In the material below, find the line containing "## Resultados Esperados" and the line containing "- Elaboração de", then reproduce exactly both of them and every line between, and nothing else.

#### Supplied information
# # # # # # #
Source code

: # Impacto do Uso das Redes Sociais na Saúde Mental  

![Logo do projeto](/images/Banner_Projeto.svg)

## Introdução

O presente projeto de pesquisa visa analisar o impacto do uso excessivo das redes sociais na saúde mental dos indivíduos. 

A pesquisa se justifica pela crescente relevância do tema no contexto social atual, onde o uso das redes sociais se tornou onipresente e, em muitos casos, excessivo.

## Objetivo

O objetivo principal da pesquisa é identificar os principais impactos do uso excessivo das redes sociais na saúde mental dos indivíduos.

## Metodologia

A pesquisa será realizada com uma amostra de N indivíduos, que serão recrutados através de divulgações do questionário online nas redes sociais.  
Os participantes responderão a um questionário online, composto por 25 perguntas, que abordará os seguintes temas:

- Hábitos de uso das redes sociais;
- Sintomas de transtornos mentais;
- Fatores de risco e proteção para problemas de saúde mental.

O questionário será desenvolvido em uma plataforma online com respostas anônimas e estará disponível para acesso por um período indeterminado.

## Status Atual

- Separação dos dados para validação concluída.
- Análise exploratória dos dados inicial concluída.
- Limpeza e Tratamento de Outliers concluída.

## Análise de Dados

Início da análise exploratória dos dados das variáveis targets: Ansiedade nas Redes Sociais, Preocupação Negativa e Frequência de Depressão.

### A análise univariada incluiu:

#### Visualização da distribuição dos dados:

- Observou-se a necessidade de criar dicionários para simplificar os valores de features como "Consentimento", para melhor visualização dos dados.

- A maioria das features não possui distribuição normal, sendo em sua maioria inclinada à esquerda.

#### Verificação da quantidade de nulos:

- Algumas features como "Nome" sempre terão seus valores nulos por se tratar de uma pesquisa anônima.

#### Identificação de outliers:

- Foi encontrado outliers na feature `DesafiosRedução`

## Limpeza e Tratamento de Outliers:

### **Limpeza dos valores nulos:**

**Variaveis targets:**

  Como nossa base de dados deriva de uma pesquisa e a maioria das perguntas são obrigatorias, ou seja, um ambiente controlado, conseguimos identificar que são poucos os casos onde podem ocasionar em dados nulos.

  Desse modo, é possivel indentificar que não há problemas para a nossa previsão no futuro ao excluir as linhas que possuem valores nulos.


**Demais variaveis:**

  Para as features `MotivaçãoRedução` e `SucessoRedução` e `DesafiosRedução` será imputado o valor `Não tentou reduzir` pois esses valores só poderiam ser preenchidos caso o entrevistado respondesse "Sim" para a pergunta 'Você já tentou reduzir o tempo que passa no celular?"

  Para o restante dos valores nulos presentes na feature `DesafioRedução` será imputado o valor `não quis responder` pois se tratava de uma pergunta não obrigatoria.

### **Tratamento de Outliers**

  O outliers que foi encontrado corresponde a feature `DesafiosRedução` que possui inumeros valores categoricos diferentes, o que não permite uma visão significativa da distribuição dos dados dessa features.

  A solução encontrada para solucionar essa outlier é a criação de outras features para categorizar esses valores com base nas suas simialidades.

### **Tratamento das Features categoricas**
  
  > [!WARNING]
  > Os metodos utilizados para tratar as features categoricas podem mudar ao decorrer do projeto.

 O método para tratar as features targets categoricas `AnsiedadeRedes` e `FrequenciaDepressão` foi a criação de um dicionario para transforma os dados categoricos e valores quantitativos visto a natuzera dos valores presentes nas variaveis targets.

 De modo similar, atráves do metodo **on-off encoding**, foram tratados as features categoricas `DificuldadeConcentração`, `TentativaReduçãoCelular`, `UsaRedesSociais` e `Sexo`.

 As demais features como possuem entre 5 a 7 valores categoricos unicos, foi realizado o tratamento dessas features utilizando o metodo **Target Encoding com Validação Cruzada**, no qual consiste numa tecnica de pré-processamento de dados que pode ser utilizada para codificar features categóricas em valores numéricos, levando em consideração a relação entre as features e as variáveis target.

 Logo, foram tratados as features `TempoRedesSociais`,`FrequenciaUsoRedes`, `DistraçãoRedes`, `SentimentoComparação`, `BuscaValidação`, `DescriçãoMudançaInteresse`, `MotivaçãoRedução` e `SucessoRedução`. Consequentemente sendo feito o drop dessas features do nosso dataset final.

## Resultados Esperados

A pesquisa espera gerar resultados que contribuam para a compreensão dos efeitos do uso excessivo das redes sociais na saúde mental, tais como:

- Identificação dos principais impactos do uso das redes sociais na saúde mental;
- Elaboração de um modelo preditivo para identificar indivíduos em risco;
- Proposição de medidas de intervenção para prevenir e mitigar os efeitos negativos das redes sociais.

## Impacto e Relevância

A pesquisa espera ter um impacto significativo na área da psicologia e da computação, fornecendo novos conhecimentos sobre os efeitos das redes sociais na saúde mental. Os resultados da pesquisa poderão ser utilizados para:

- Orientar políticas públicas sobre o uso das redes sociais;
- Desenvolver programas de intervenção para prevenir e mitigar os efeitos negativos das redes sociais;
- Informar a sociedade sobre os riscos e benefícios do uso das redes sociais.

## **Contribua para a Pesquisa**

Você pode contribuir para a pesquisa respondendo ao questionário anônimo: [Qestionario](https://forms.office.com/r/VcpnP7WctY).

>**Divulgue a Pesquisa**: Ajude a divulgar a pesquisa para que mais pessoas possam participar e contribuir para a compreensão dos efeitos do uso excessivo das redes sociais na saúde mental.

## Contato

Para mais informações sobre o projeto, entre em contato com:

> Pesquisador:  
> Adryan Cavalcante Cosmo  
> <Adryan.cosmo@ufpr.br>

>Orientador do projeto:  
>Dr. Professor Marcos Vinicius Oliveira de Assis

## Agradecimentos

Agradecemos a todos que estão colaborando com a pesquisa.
# # # # # # #
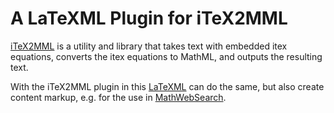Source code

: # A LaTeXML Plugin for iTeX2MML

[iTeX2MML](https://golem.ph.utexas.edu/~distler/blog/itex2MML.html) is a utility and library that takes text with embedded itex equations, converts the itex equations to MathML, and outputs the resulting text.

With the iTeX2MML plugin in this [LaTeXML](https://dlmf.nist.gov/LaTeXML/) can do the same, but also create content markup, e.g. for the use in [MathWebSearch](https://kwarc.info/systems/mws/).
# # # # # # #
#### Solution
## Resultados Esperados

A pesquisa espera gerar resultados que contribuam para a compreensão dos efeitos do uso excessivo das redes sociais na saúde mental, tais como:

- Identificação dos principais impactos do uso das redes sociais na saúde mental;
- Elaboração de um modelo preditivo para identificar indivíduos em risco;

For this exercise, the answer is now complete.